◆ **Provided entries**:

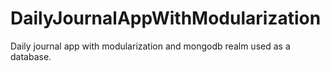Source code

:# DailyJournalAppWithModularization
Daily journal app with modularization and mongodb realm used as a database.
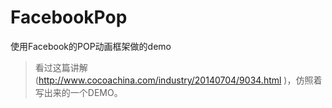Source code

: # FacebookPop
使用Facebook的POP动画框架做的demo
>看过这篇讲解(http://www.cocoachina.com/industry/20140704/9034.html )，仿照着写出来的一个DEMO。

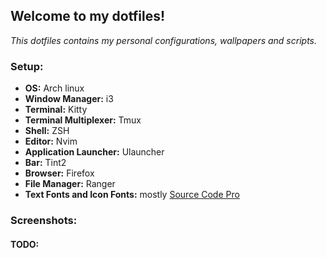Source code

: ## Welcome to my dotfiles!

<i>This dotfiles contains my personal configurations, wallpapers and scripts.</i>

### Setup:

- **OS:** Arch linux
- **Window Manager:** i3
- **Terminal:** Kitty
- **Terminal Multiplexer:** Tmux
- **Shell:** ZSH
- **Editor:** Nvim
- **Application Launcher:** Ulauncher
- **Bar:** Tint2
- **Browser:** Firefox
- **File Manager:** Ranger
- **Text Fonts and Icon Fonts:** mostly [Source Code Pro](https://www.nerdfonts.com/)

### Screenshots:

#### TODO:
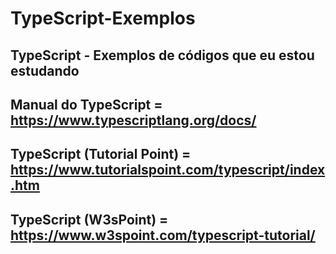 # TypeScript-Exemplos

## TypeScript - Exemplos de códigos que eu estou estudando

## Manual do TypeScript = https://www.typescriptlang.org/docs/

## TypeScript (Tutorial Point) = https://www.tutorialspoint.com/typescript/index.htm

## TypeScript (W3sPoint) = https://www.w3spoint.com/typescript-tutorial/
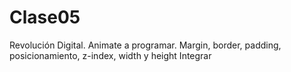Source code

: # Clase05
Revolución Digital. Animate a programar. Margin, border, padding, posicionamiento, z-index, width y height Integrar
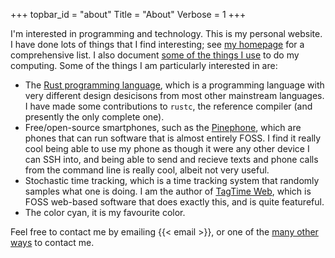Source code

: +++
topbar_id = "about"
Title = "About"
Verbose = 1
+++

I'm interested in programming and technology. This is my personal website. I have done lots of things that I find interesting; see [my homepage](/) for a comprehensive list. I also document [some of the things I use](/p/uses/) to do my computing. Some of the things I am particularly interested in are:

- The [Rust programming language](https://www.rust-lang.org/), which is a programming language with very different design desicisons from most other mainstream languages. I have made some contributions to `rustc`, the reference compiler (and presently the only complete one).
- Free/open-source smartphones, such as the [Pinephone](https://www.pine64.org/pinephone/), which are phones that can run software that is almost entirely FOSS. I find it really cool being able to use my phone as though it were any other device I can SSH into, and being able to send and recieve texts and phone calls from the command line is really cool, albeit not very useful.
- Stochastic time tracking, which is a time tracking system that randomly samples what one is doing. I am the author of [TagTime Web](https://ttw.smitop.com/), which is FOSS web-based software that does exactly this, and is quite featureful.
- The color cyan, it is my favourite color.

Feel free to contact me by emailing {{< email >}}, or one of the [many other ways](/p/accounts/) to contact me.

◆ **What you should do**:
Set down the entries shown above once more, exactly as they read, but without pictures.

◆ **Result of the exercise**:
Source code

:# DailyJournalAppWithModularization
Daily journal app with modularization and mongodb realm used as a database.
Source code

: # FacebookPop
使用Facebook的POP动画框架做的demo
>看过这篇讲解(http://www.cocoachina.com/industry/20140704/9034.html )，仿照着写出来的一个DEMO。

Source code

: ## Welcome to my dotfiles!

<i>This dotfiles contains my personal configurations, wallpapers and scripts.</i>

### Setup:

- **OS:** Arch linux
- **Window Manager:** i3
- **Terminal:** Kitty
- **Terminal Multiplexer:** Tmux
- **Shell:** ZSH
- **Editor:** Nvim
- **Application Launcher:** Ulauncher
- **Bar:** Tint2
- **Browser:** Firefox
- **File Manager:** Ranger
- **Text Fonts and Icon Fonts:** mostly [Source Code Pro](https://www.nerdfonts.com/)

### Screenshots:

#### TODO:
 # TypeScript-Exemplos

## TypeScript - Exemplos de códigos que eu estou estudando

## Manual do TypeScript = https://www.typescriptlang.org/docs/

## TypeScript (Tutorial Point) = https://www.tutorialspoint.com/typescript/index.htm

## TypeScript (W3sPoint) = https://www.w3spoint.com/typescript-tutorial/
Source code

: # Clase05
Revolución Digital. Animate a programar. Margin, border, padding, posicionamiento, z-index, width y height Integrar
Source code

: +++
topbar_id = "about"
Title = "About"
Verbose = 1
+++

I'm interested in programming and technology. This is my personal website. I have done lots of things that I find interesting; see [my homepage](/) for a comprehensive list. I also document [some of the things I use](/p/uses/) to do my computing. Some of the things I am particularly interested in are:

- The [Rust programming language](https://www.rust-lang.org/), which is a programming language with very different design desicisons from most other mainstream languages. I have made some contributions to `rustc`, the reference compiler (and presently the only complete one).
- Free/open-source smartphones, such as the [Pinephone](https://www.pine64.org/pinephone/), which are phones that can run software that is almost entirely FOSS. I find it really cool being able to use my phone as though it were any other device I can SSH into, and being able to send and recieve texts and phone calls from the command line is really cool, albeit not very useful.
- Stochastic time tracking, which is a time tracking system that randomly samples what one is doing. I am the author of [TagTime Web](https://ttw.smitop.com/), which is FOSS web-based software that does exactly this, and is quite featureful.
- The color cyan, it is my favourite color.

Feel free to contact me by emailing {{< email >}}, or one of the [many other ways](/p/accounts/) to contact me.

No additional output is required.